I’ve always had a strong interest in the interiors of old buildings, most often responding to places that are somewhat run down, though still retaining the elegance of their old-time styles. They include few if any people, thus expressing a certain loneliness. Along these lines, I at one point produced a number of large oil paintings, along with a sequence of pen-and-ink drawings that I am still at work on.

When I began to add computer imaging to my skills, it allowed me to activate longtime interests that had previously found no outlet. For the first time, I acquired ways to present my fossil collection, long accumulated from family land in Iowa, as works of art. I digitally scanned many of the fossils I had found, and later used Photoshop to subtract background details and recombine these fossils into organized groups. Subsequently, “Fossil People” emerged out of this process, as I explored how to turn fossilized creatures into beings with a sort of personhood. I later began to use Photoshop to colorize some of my pen and ink drawings.

As my future art evolves, I expect to continue with all of these avenues of artistic expression.

Website Bio

Ann Hjelle is presently professor of art at Borough of Manhattan Community College/CUNY, where she teaches digital graphic design and the history of graphic design. She has won five BMCC Faculty Development grants and four PSC-CUNY research grants for the development of her own art projects, and participated in the development of art department curriculum and BMCC’s multimedia program.

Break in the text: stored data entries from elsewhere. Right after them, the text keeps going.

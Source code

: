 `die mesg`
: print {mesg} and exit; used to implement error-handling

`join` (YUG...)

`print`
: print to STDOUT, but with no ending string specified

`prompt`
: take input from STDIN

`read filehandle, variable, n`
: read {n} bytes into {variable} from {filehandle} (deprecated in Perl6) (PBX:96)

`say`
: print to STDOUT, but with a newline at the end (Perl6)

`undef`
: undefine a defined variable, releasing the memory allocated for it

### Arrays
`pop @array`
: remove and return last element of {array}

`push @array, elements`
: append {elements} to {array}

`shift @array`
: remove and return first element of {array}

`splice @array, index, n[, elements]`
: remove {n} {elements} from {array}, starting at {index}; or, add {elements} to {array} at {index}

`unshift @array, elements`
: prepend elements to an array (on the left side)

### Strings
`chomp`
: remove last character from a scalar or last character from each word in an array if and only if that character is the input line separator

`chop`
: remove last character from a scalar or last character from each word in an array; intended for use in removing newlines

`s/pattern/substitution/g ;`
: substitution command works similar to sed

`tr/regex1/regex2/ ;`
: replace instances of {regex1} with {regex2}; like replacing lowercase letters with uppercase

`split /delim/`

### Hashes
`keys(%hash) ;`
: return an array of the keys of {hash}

She has previously been an artist in residence, slide lecturer, conference speaker, art exhibition judge and touring artist in several programs, including the New York Foundations for the Arts. She has also created fashion and magazine illustrations for newspapers and other publications.

In 2011 Hjelle developed and installed an exhibition titled “The Hjelles of Siewers Springs” at the Norwegian-American Museum in Decorah, Iowa. Sponsored by the Winneshiek County Historical Society and supported by grants from PSC-CUNY, Community Foundation of Northeast Iowa, and Humanities Iowa grants, the show featured images from the Hjelle family’s extensive historical archive that Hjelle had scanned and put together.

She has exhibited in many solo and group art exhibitions and won a number of prizes, including the Manisphere International art exhibition, Winnipeg, Canada, and first prize, drawing division, Minnesota State Fair. She won two Ford Foundation fellowships while attending the University of Washington, and is included in Who’s Who of American Women and Who’s Who of American Teachers.